Solve each rational equation. State the restrictions
x−2/2 + 4𝑥−4/5 = 2 − 3𝑥+6/10
To solve the rational equation, we will first find a common denominator for all the fractions in the equation. The denominators are 2, 5, and 10. The least common multiple of these three numbers is 10.

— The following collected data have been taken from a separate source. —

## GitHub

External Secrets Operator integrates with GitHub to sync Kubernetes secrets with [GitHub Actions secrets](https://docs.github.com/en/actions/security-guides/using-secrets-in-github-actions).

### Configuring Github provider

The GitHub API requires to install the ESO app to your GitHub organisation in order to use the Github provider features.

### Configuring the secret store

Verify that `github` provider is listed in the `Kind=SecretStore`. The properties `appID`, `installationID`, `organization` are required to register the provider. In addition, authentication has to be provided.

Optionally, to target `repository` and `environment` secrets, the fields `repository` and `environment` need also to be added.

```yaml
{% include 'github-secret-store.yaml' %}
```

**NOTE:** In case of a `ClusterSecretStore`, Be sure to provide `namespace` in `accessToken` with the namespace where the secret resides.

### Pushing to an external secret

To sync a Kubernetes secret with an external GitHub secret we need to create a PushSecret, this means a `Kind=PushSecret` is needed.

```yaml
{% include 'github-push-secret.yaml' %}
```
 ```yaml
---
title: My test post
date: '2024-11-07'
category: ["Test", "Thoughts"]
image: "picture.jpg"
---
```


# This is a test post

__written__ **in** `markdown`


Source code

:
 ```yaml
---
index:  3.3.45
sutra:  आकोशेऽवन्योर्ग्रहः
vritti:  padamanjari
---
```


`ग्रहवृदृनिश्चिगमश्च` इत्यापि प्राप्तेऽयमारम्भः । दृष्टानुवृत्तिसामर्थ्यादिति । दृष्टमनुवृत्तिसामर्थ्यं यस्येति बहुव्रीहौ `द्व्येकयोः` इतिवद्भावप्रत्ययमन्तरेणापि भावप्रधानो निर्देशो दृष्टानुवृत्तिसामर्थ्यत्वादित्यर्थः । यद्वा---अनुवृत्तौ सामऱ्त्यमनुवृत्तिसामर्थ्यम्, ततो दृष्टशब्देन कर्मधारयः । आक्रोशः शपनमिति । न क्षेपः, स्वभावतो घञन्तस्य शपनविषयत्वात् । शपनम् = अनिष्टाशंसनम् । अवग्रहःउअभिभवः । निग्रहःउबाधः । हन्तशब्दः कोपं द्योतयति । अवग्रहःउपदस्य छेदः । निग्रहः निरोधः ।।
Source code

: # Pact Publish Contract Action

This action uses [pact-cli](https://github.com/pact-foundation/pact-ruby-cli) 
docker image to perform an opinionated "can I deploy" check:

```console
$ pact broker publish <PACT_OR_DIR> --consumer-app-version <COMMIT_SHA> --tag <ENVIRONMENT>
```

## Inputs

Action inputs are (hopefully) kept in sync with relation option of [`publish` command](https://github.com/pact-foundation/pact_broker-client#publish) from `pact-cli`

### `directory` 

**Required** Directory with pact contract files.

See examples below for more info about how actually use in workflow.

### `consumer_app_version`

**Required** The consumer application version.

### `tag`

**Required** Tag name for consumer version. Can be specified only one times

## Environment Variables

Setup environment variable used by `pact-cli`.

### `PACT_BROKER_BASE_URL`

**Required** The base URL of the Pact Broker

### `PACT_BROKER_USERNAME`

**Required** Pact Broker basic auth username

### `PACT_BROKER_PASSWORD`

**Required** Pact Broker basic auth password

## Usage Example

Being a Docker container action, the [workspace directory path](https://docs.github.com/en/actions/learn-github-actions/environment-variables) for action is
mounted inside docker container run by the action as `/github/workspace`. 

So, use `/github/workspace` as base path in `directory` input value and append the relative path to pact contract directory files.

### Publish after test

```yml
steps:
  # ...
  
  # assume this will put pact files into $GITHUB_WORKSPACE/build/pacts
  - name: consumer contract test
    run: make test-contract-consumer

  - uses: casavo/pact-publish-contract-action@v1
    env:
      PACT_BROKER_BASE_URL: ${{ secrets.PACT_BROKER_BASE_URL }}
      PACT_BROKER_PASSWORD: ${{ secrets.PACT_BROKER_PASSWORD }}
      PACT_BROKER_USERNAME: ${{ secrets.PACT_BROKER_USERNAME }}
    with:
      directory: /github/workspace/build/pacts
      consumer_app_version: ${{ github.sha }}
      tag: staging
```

Now, we will rewrite the equation with the common denominator of 10:
(5(x - 2) + 4(4x - 4))/10 = (2 - 3(x + 6))/10
Simplifying the numerators, we get:
(5x - 10 + 16x - 16)/10 = (2 - 3x - 18)/10
Combining like terms, we have:
(21x - 26)/10 = (-3x - 16)/10
To clear the fractions, we can multiply both sides of the equation by 10:
10(21x - 26)/10 = 10(-3x - 16)/10
21x - 26 = -3x - 16
Next, we will collect the x-terms on one side of the equation and the constant terms on the other side:
21x + 3x = -16 + 26
24x = 10
Dividing both sides by 24, we get:
x = 10/24
Simplifying the fraction, we have:
x = 5/12
Therefore, the solution to the rational equation is x = 5/12.
Restrictions:
There are no restrictions on the variable x in this equation.